A digital single lens reflex camera is an electronic camera which combines the mechanisms and the optics of a single lens reflex camera with an electronic image sensor. It has all the advantages of the SLR (single lens reflex) cameras like better picture quality, more options in shooting, automatic or manual exposure control, and a faster shutter speed and greater storage capacity for images. In short, it is like the SLR but with one lens which are able to capture more images than the other. The main advantage of the digital single lens reflex camera over its SLR counterparts is the flexibility to change the angle of view without switching the camera.

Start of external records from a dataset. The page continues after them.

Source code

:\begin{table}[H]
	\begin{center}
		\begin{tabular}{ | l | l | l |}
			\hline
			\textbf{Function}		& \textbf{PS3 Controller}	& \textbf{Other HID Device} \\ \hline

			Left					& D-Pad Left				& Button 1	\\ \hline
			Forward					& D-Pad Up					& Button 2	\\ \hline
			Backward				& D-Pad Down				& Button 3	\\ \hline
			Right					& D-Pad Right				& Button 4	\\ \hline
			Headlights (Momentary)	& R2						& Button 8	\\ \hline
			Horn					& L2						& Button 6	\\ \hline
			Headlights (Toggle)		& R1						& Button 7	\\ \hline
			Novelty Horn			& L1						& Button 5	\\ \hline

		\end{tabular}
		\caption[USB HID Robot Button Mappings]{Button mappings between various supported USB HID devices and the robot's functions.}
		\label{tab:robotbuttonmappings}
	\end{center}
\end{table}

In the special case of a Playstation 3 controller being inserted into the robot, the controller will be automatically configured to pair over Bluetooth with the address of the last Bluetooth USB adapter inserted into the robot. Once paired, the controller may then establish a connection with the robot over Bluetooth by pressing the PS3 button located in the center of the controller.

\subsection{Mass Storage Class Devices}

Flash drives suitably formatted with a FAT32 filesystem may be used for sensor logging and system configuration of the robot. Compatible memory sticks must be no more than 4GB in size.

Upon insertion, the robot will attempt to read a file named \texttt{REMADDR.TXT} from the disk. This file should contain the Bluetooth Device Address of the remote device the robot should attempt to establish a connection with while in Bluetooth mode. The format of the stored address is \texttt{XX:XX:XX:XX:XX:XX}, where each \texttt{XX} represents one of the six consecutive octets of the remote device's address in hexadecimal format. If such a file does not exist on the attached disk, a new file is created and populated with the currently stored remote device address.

One of the main disadvantages is however, the shorter distance the image sensor needs to cover in order to obtain a clear image. In spite of this shortcoming, a lot of cameras still offer a much longer optical path which enables them to cover a greater distance than other types of reflex cameras. This optical path however needs to be as narrow as possible in order to ensure that there is no ‘cobbling’ when you adjust the focus or exposure. Another disadvantage of using an optical path camera is the need to shift the focusing and exposure mirrors which can be quite cumbersome when doing manual focus adjustments.
Digital single lens reflex cameras differ from DSLRs in many ways; the most obvious is the lack of a built in viewfinder. Many DSLRs have built in lenses which are able to preview the image using the viewfinder and direct image feed back to the camera body. Other digital single lens reflex cameras however can only ‘see’ the light that has passed through the sensor. Some cameras offer ‘depth of field’ pre-focusing whereby the camera automatically focuses on an object even if it is slightly out of the intended focus area. Most modern DSLRs however have a full manual focusing feature which allows the photographer to fine tune the focus and exposure.